Professor Isaac is available for interview. Contact Chris Bunting, Senior Press Officer, University of Leeds, phone: 0113 343 2049 or email c.j.bunting@leeds.ac.uk.

Bugs being targeted:

Moths – Heliothis peltigera, Spodoptera littoralis which represent a large variety of Heliothinae and Spodoptera moth species and are world-wide native agricultural pests, Plutella xylostella, diamondback moth, the most important world-wide pest of Brassicas.

Locusts – Locusta migratoria and Schistocerca gregaria, alien swarming agricultural pest of the Southern Mediterranean, Middle East, Asia and Africa, including Southern Africa, and constantly monitored by the FAO. 

Aphids – Acyrthosiphon pisum, world-wide native agriculture pest and a model with sequenced genome for horticulture pests including Macrosiphon rosae, which is detrimental to roses, apples and pears in the vital South African fruit industry and the same species as the green rose aphid in Europe; and Myzus persicae, a world-wide agricultural and horticultural pest which favors ready transport on plant material. 

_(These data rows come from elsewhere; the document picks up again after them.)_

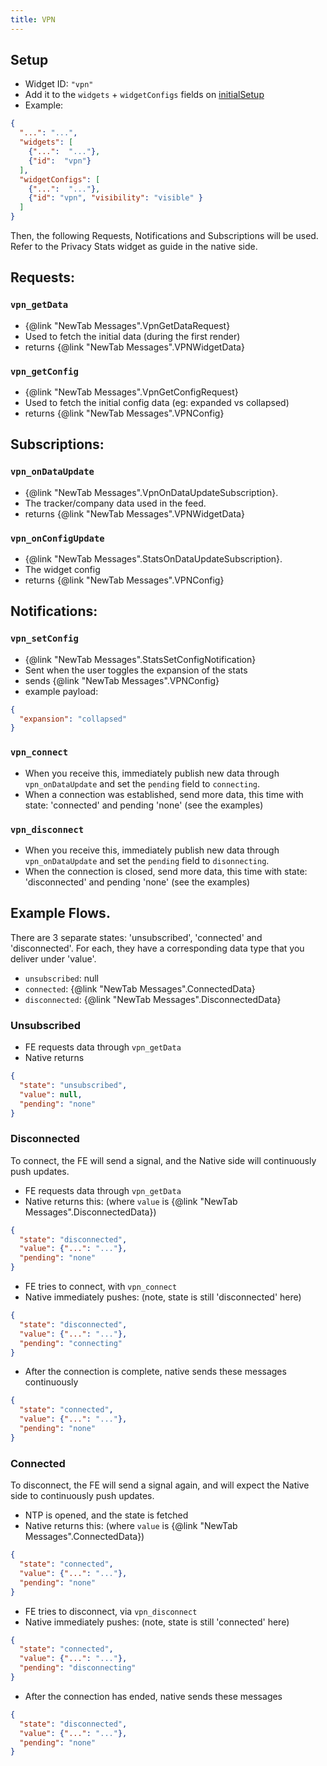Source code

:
 ```yaml
---
title: VPN
---
```


## Setup

- Widget ID: `"vpn"`
- Add it to the `widgets` + `widgetConfigs` fields on [initialSetup](../new-tab.md)
- Example:

```json
{
  "...": "...",
  "widgets": [
    {"...":  "..."},
    {"id":  "vpn"}
  ],
  "widgetConfigs": [
    {"...":  "..."},
    {"id": "vpn", "visibility": "visible" }
  ]
}
```

Then, the following Requests, Notifications and Subscriptions will be used. Refer to the 
Privacy Stats widget as guide in the native side.

## Requests:
### `vpn_getData` 
- {@link "NewTab Messages".VpnGetDataRequest}
- Used to fetch the initial data (during the first render)
- returns {@link "NewTab Messages".VPNWidgetData}

### `vpn_getConfig` 
- {@link "NewTab Messages".VpnGetConfigRequest}
- Used to fetch the initial config data (eg: expanded vs collapsed)
- returns {@link "NewTab Messages".VPNConfig}

## Subscriptions:
### `vpn_onDataUpdate` 
- {@link "NewTab Messages".VpnOnDataUpdateSubscription}.
- The tracker/company data used in the feed.
- returns {@link "NewTab Messages".VPNWidgetData}

### `vpn_onConfigUpdate` 
- {@link "NewTab Messages".StatsOnDataUpdateSubscription}.
- The widget config
- returns {@link "NewTab Messages".VPNConfig}

## Notifications:
### `vpn_setConfig` 
- {@link "NewTab Messages".StatsSetConfigNotification}
- Sent when the user toggles the expansion of the stats
- sends {@link "NewTab Messages".VPNConfig}
- example payload:
```json
{
  "expansion": "collapsed"
}
```

### `vpn_connect`
- When you receive this, immediately publish new data through `vpn_onDataUpdate` and 
set the `pending` field to `connecting`.
- When a connection was established, send more data, this time with state: 'connected' and pending 'none' (see the examples) 

### `vpn_disconnect` 
- When you receive this, immediately publish new data through `vpn_onDataUpdate` and
  set the `pending` field to `disonnecting`.
- When the connection is closed, send more data, this time with state: 'disconnected' and pending 'none' (see the examples) 


## Example Flows.

There are 3 separate states: 'unsubscribed', 'connected' and 'disconnected'. For each, they have a corresponding
data type that you deliver under 'value'.

- `unsubscribed`: null
- `connected`: {@link "NewTab Messages".ConnectedData}
- `disconnected`: {@link "NewTab Messages".DisconnectedData}

### Unsubscribed

- FE requests data through `vpn_getData`
- Native returns
```json
{
  "state": "unsubscribed",
  "value": null,
  "pending": "none"
}
```

### Disconnected

To connect, the FE will send a signal, and the Native side will continuously push updates.

- FE requests data through `vpn_getData`
- Native returns this: (where `value` is {@link "NewTab Messages".DisconnectedData})
```json
{
  "state": "disconnected",
  "value": {"...": "..."},
  "pending": "none"
}
```
- FE tries to connect, with `vpn_connect`
- Native immediately pushes: (note, state is still 'disconnected' here)
```json
{
  "state": "disconnected",
  "value": {"...": "..."},
  "pending": "connecting"
}
```
- After the connection is complete, native sends these messages continuously
```json
{
  "state": "connected",
  "value": {"...": "..."},
  "pending": "none"
}
```

### Connected

To disconnect, the FE will send a signal again, and will expect the Native side to continuously push updates.

- NTP is opened, and the state is fetched
- Native returns this: (where `value` is {@link "NewTab Messages".ConnectedData})
```json
{
  "state": "connected",
  "value": {"...": "..."},
  "pending": "none"
}
```
- FE tries to disconnect, via `vpn_disconnect`
- Native immediately pushes: (note, state is still 'connected' here)
```json
{
  "state": "connected",
  "value": {"...": "..."},
  "pending": "disconnecting"
}
```
- After the connection has ended, native sends these messages
```json
{
  "state": "disconnected",
  "value": {"...": "..."},
  "pending": "none"
}
```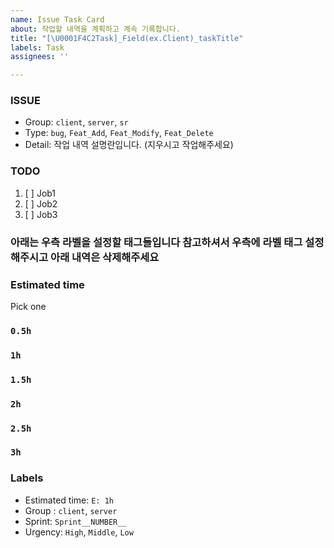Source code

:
 ```yaml
---
name: Issue Task Card
about: 작업할 내역을 계획하고 계속 기록합니다.
title: "[\U0001F4C2Task]_Field(ex.Client)_taskTitle"
labels: Task
assignees: ''

---
```


### ISSUE 
 * Group:  `client`, `server`, `sr`
 * Type: `bug`, `Feat_Add`, `Feat_Modify`, `Feat_Delete`
 * Detail: 작업 내역 설명란입니다. (지우시고 작업해주세요)
 
 ### TODO
 1. [ ]  Job1
 2. [ ]  Job2
 3. [ ]  Job3
 
### 아래는 우측 라벨을 설정할 태그들입니다 참고하셔서 우측에 라벨 태그 설정해주시고 아래 내역은 삭제해주세요
 ### Estimated time
 Pick one
 
 ### `0.5h`
 ### `1h`
 ### `1.5h`
 ### `2h`
 ### `2.5h`
 ### `3h`
 ### Labels
 * Estimated time: `E: 1h`
 * Group : `client`, `server`
 * Sprint: `Sprint__NUMBER__`
 * Urgency: `High`, `Middle`, `Low`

Flies – Drosophila suzukii, an alien horticulture pest in Europe and USA. Spread of D. suzukii is currently uncontrolled by EU regulatory authorities thus novel biocontrol is urgently needed. Ceratitis capitata, the Mediterranean fruit fly (medfly), is also capable of causing extensive damage to a wide range of fruit crops across the Mediterranean. 

Beetles – some species are also pests and include the flour beetle, Tribolium castaneum (pest of stored grain) and pine weevil (Hylobius abieti), a long-term native pest of spruce and pine, severely affecting forestry production and causing significant financial losses in the EU.